2010-01-11

Stone Teaches Us History - Oi

People get ready. He's baaacckkk! Stone is out to shed new light on two infamous historical figures.

"Stalin has a complete other story," Stone said. "Not to paint him as a hero, but to tell a more factual representation. He fought the German war machine more than any single person. We can't judge people as only 'bad' or 'good.' Hitler is an easy scapegoat throughout history and its been used cheaply. He's the product of a series of actions. It's cause and effect ... People in America don't know the connection between WWI and WWII ... I've been able to walk in Stalin's shoes and Hitler's shoes to understand their point of view. We're going to educate our minds and liberalize them and broaden them. We want to move beyond opinions ... Go into the funding of the Nazi party. How many American corporations were involved, from GM through IBM. Hitler is just a man who could have easily been assassinated."

Here's thing, most intelligent people and historians already know the circumstances leading to Hitler's rise. We understand the context that linked WWI and WWII. We know the Europeans were bent on making Germany pay and the United States asked for more lenient punishment thus contributing to Germany's depraved economic state making them vulnerable for a sociopathic demagogue to seize power.
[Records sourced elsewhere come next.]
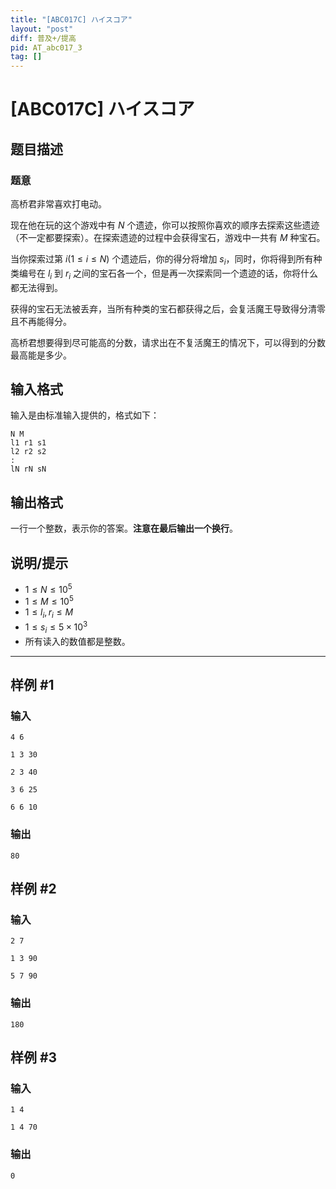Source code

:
 ```yaml
---
title: "[ABC017C] ハイスコア"
layout: "post"
diff: 普及+/提高
pid: AT_abc017_3
tag: []
---
```


# [ABC017C] ハイスコア

## 题目描述

### 题意 

高桥君非常喜欢打电动。

现在他在玩的这个游戏中有 $N$ 个遗迹，你可以按照你喜欢的顺序去探索这些遗迹（不一定都要探索）。在探索遗迹的过程中会获得宝石，游戏中一共有 $M$ 种宝石。

当你探索过第 $i(1\le i \le N)$ 个遗迹后，你的得分将增加 $s_i$，同时，你将得到所有种类编号在 $l_i$ 到 $r_i$ 之间的宝石各一个，但是再一次探索同一个遗迹的话，你将什么都无法得到。

获得的宝石无法被丢弃，当所有种类的宝石都获得之后，会复活魔王导致得分清零且不再能得分。

高桥君想要得到尽可能高的分数，请求出在不复活魔王的情况下，可以得到的分数最高能是多少。

## 输入格式

输入是由标准输入提供的，格式如下：

```
N M
l1 r1 s1
l2 r2 s2
:
lN rN sN
```

## 输出格式

一行一个整数，表示你的答案。**注意在最后输出一个换行**。

## 说明/提示

- $1\le N \le 10^5$
- $1\le M \le 10^5$
- $1\le l_i,r_i \le M$
- $1\le s_i \le 5\times 10^3$
- 所有读入的数值都是整数。

---

## 样例 #1

### 输入

```
4 6
1 3 30
2 3 40
3 6 25
6 6 10
```

### 输出

```
80
```

## 样例 #2

### 输入

```
2 7
1 3 90
5 7 90
```

### 输出

```
180
```

## 样例 #3

### 输入

```
1 4
1 4 70
```

### 输出

```
0
```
It's, moreover, pretty much a known fact Stalin ironically helped defeat the Nazi's and that Russia paid the highest price (although much of it could have been averted had they been more strategically sound) in terms of body counts. And so on.

In other words, all that is being claimed by Oliver Stone is already discounted in most historical accounts and opinions worth its salt.

It still doesn't detract from the fact that Hitler and Stalin were murderous (and paranoid) assholes. You can put people in a 'bad' or 'good' category. I consider that nonsensical post-modern, revisionist idiocy to think along these lines.

As to empathy, a historian's job, to me anyway, is not to be empathetic. It's to objectively examine the facts and to paint a fresco with them. History is very much like a puzzle. If you're empathetic, you've compromised your objectivity. Selon moi of course.

"He's not saying we're going to come out with a more positive view of Hitler," emphasized professor Peter Kuznick, the lead writer on the project. "But we're going to describe him as a historical phenomenon and not just somebody who appeared out of nowhere."

Like I mentioned, to the educated (even the mildly educated), I don't think people think he came "out of nowhere." I'd love to see how they're going to communicate and connect Hitler making the jump from legitimate grievances to wanting to exterminate Jews and creating an Aryan race - and make us "empathetic" in the process. If they pull this off...greatest movie ever!

The truth is, Hitler has been psychologically profiled and "put in context" to death by many great historical and philosophical minds. I doubt Stone has anything to add to the discussion. But hey, I could be wrong.

And then he pulls this crap:

"Obviously, Rush Limbaugh is not going to like this history and, as usual, we're going to get those kind of ignorant attacks," said Stone, who also also compared the experience of sympathizing with war criminals to making his "W" movie about George W. Bush. "I'm trying to understand somebody I thoroughly despised." 

Of course. Conservatives are ignorant of history. Sure.

For such an 'enlightened' and 'empathetic' mind, he sure knows how to be partisan.